Did you see what I did there? I turned it into an essay question. That’s the way we roll here, kids. Anyway, back to the book. It was Looking for Alaska by John Green. Well, I liked the characters because (1) I could relate to them. Miles, the protagonist was a geek: I’m a geek; (2) they all had their flaws. Miles was irritating: I’m irritating; and (3) I can’t think of a 3 right now, but 1 and 2 were good. I didn’t like them because, sometimes, they were too irritating. But that’s okay, because if the characters could admit when they didn’t like each other, so can I.

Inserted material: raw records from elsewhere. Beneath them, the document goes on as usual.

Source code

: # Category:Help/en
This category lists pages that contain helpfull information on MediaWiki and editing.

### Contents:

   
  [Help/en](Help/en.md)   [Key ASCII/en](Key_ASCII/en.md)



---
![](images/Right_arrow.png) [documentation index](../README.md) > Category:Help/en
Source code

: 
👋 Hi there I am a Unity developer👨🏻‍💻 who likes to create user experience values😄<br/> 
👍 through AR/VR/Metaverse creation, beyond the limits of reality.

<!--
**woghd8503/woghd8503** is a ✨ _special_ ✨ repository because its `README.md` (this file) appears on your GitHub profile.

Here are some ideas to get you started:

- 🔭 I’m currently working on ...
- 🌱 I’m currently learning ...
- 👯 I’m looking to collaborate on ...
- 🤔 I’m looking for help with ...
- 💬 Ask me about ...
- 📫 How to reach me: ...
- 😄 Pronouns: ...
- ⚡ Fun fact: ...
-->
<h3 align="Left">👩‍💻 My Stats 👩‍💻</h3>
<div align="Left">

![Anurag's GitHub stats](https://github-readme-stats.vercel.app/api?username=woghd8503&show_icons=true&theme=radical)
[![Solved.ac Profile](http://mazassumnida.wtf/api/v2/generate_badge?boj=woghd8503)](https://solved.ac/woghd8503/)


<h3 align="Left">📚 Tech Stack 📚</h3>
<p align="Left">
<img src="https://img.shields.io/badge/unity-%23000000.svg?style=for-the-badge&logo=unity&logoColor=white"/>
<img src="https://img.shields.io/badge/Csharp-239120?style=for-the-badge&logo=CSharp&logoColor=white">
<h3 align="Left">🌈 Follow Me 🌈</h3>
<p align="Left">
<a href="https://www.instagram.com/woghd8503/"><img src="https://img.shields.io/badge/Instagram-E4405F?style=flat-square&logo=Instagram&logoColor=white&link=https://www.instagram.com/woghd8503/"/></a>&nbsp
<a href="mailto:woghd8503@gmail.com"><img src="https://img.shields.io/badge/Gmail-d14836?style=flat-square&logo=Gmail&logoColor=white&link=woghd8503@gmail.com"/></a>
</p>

One impression I was left with though was that for a book so obsessed with last words it ended on a rather bum note. It was more of a dot dot dot, than anything else. And not one of those good dot dot dots, that leaves you thinking, “What? How can you do that, you crumby author? How could you leave us with so many unanswered questions?” Those are the good type of dot dot dot endings. No, this was like one of those conversations that you have where everyone talking gradually looses interest and you end in an awkward silence. And then you feel you have to clear your throat, or say, "Sooo..."
However, I loved the philosophical feel to the book. I loved the aforementioned last words that filled the narrative like dead on a battle field. I loved that it was a book written by a nerd, about a nerd and, probably, for nerds. One character learnt all the capitals of the countries in the world. I mean, my brother did that. It is one of those books that you could unashamedly talk in terms of feminism, Freud, Marxism, and all that jazz, because it seeped with references to different schools of thought, especially feminism. However I won’t do that, because that’s dull.
So it was a nice, familiar (read: predictable), and laid back start to my 2010 book marathon. I would say: read it, it won't kill you.